▶ [Exercise objective] Which lines of the data include the string "working"? List them all.

******

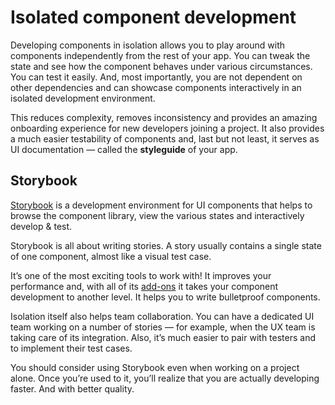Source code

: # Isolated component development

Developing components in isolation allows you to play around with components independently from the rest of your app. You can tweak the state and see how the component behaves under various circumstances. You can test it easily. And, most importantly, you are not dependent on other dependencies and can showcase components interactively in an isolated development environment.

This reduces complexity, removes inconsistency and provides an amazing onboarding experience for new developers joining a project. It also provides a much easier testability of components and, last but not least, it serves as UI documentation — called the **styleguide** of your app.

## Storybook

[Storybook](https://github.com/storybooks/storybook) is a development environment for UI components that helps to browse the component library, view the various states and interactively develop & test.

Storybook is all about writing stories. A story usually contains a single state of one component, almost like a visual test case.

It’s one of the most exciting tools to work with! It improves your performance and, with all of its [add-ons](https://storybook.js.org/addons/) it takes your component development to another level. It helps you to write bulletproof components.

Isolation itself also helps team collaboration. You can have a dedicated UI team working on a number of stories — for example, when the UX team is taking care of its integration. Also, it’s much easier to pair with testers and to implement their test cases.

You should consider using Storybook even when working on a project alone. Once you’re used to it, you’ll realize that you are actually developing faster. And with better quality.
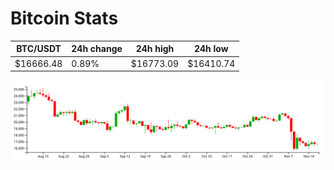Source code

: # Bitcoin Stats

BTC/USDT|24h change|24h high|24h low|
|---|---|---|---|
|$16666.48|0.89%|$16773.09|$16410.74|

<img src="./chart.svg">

******

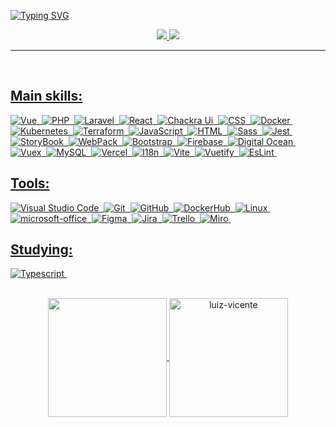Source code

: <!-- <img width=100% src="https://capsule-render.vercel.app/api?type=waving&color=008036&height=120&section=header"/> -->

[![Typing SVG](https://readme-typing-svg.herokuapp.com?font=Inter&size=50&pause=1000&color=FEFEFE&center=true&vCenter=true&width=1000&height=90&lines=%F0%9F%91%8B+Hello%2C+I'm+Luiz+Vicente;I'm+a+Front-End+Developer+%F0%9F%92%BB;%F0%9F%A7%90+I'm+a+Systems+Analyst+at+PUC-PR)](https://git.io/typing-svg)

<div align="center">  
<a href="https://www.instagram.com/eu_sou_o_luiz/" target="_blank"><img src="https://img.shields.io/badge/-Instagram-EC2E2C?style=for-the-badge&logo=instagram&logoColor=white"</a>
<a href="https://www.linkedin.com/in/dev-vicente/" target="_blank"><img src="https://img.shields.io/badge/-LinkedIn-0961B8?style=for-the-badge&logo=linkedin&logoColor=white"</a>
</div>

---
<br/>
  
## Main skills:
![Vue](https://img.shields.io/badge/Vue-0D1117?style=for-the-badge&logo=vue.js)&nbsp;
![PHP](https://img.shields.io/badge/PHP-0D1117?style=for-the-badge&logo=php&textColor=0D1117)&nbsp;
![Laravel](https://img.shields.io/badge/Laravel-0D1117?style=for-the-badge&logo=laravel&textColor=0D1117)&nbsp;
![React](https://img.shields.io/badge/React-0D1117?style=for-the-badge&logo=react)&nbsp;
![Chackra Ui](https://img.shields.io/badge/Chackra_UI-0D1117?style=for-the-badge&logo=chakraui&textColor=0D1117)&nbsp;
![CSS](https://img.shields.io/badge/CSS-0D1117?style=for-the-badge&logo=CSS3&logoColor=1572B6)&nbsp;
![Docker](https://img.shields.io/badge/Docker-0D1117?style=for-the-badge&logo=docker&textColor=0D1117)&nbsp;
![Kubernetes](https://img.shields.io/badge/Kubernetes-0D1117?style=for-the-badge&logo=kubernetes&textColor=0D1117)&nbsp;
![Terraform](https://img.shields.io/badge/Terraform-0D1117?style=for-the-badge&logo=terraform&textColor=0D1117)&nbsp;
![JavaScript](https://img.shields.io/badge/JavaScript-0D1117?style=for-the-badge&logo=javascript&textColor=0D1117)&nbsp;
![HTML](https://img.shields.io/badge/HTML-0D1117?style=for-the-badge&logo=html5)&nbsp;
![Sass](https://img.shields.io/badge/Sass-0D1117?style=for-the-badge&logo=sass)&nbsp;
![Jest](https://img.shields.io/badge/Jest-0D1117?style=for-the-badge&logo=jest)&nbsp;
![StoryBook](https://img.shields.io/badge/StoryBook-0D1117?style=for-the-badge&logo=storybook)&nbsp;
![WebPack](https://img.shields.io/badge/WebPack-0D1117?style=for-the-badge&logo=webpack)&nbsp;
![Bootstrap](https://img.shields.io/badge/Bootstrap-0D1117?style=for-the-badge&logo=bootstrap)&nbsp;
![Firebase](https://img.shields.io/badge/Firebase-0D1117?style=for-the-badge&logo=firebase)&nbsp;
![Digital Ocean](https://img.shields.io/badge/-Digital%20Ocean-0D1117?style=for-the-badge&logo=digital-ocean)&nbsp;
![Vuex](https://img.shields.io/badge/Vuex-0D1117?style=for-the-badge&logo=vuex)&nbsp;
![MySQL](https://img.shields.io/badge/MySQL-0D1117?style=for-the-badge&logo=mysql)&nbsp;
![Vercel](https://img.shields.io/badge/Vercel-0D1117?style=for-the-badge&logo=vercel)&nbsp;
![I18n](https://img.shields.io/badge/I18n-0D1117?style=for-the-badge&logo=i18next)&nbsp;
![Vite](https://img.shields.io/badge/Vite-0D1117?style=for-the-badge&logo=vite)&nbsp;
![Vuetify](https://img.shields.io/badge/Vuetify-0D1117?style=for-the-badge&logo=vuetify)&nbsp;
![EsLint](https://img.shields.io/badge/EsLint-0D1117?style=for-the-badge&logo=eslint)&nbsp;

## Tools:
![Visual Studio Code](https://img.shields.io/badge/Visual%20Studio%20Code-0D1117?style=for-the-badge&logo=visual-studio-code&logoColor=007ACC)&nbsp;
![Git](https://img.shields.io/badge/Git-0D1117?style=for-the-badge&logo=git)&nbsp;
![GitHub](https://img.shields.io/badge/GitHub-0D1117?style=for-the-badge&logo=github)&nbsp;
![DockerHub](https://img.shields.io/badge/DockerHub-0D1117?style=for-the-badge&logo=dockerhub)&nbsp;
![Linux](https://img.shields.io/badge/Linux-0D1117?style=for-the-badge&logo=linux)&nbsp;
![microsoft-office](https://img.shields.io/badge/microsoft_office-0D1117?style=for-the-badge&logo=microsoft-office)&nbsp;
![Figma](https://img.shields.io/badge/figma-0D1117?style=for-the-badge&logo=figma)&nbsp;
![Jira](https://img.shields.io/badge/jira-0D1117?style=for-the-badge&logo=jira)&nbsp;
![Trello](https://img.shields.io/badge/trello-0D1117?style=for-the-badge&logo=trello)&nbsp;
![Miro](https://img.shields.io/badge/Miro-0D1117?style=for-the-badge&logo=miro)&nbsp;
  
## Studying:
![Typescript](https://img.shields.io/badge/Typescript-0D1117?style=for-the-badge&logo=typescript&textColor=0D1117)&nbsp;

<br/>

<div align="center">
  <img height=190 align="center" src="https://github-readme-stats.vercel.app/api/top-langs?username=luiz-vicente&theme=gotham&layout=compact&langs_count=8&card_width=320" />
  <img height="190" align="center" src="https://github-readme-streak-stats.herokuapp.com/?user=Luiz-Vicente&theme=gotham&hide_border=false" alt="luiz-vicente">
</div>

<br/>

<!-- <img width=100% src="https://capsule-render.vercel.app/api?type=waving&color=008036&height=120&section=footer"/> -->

******

▶ [Exercise answer]
Isolation itself also helps team collaboration. You can have a dedicated UI team working on a number of stories — for example, when the UX team is taking care of its integration. Also, it’s much easier to pair with testers and to implement their test cases.
You should consider using Storybook even when working on a project alone. Once you’re used to it, you’ll realize that you are actually developing faster. And with better quality.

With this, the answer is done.